Afinal, como mostrado na ADPF, a decisão de legalizar o aborto de anencéfalos
será acessível a qualquer gestante sob tal condição, passando-se pelos mesmos
processos instrumentais, mas também ocorreu nessa decisão uma luta simbólica do
campo jurídico formalista entre o código penal e os operadores do direito;
assim, o direito é capaz de estabelecer uma decisão importante para a qualidade
de vida das mulheres, mas não consegue se desvincular de outros campos como a
Medicina – por meio da apresentação dos laudos – e da própria moral cristã, que
ainda impera forte, apesar do Estado laico, reprimindo ações de liberdade sexual,
mesmo que legais.
Mais do que isso, por essa decisão também é possível analisar como vive-se em uma
sociedade que superestima o conhecimento científico e o exercício da razão: são
os ministros do Supremo Tribunal Federal, que supostamente exercem esse cargo
devido a uma superioridade de conhecimento escolar cientifico, que são constitucionalmente
autorizados a terem responsabilidade sobre acontecimentos importantes da vida
cotidiana de toda a população, os quais ela mesma também deveria ter total
conhecimento e influência sobre.

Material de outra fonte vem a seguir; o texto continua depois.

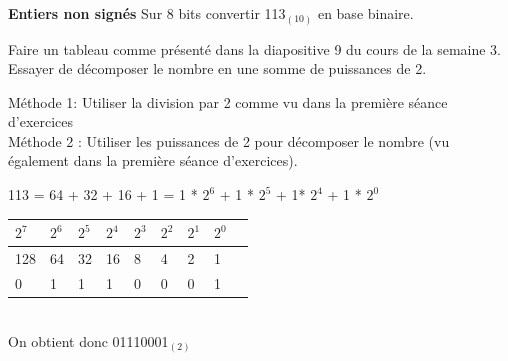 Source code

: \begin{Exercice}[5 minutes] \textbf{Entiers non signés}
	Sur 8 bits convertir 113$_{(10)}$ en base binaire.
   
    \begin{conseil}
		Faire un tableau comme présenté dans la diapositive 9 du cours de la semaine 3. Essayer de décomposer le nombre en une somme de puissances de 2.
    \end{conseil}
    
    \begin{solution}
        Méthode 1: Utiliser la division par 2 comme vu dans la première séance d'exercices\\
        
        Méthode 2 : Utiliser les puissances de 2 pour décomposer le nombre (vu également dans la première séance d'exercices).
        
        113 = 64 + 32 + 16 + 1 = 1 * $2^6$ + 1 * $2^5$ + 1* $2^4$ + 1 * $2^0$ \\
        
        \begin{tabular}{| p{1cm} | p{1cm} | p{1cm} | p{1cm} | p{1cm} | p{1cm} | p{1cm} | p{1cm} | p{1cm} |} 
            \hline
	      	$2^7$ & $2^6$ & $2^5$ & $2^4$ & $2^3$ & $2^2$ & $2^1$ & $2^0$ \\ [0.5ex]
	    	\hline
            128 & 64 & 32 & 16 & 8 & 4 & 2 & 1 \\ [0.5ex] 
            \hline
            0 & 1 & 1 & 1 & 0 & 0 & 0 & 1 \\ [0.5ex] 
            \hline
        \end{tabular} \\
        
        On obtient donc 01110001$_{(2)}$ \\
    \end{solution}
\end{Exercice}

Por fim, talvez o aspecto mais interessante e
produtivo dessa decisão, ao analisá-la sob a ótica de Bourdieu, é verificar a
presença enriquecedora de um Ethos compartilhado. No Direito, há um
habitus muito próximo entre os juristas e os magistrados, isto é, não há
diversificação alguma e, ser mulher dentro desse espaço, portanto, é de uma
liberdade e poder decisório restritos, quase inexistentes. Assim, esse processo
de Judicialização de questões em pauta na vida social faz emergir discussões
pontuais e fundamentais para o entendimento e regulação da sociedade complexa contemporânea,
tirando da invisibilidade personagens outrora oprimidos pelo sistema jurídico,
como a mulher e seu protagonismo sobre o aborto. Apesar das limitações sobre
tal discussão e impedimentos advindos principalmente de um Congresso e uma
Sociedade extremamente conservadores, pautados ainda na moral religiosa tão
mais forte do que qualquer movimento social feminista, tornar visível e
abertamente discutido - mesmo que minimamente - uma questão polêmica como o
aborto é um avanço social significativo, que merece a renovação das esperanças no
sistema jurídico brasileiro e a continuidade dessa luta.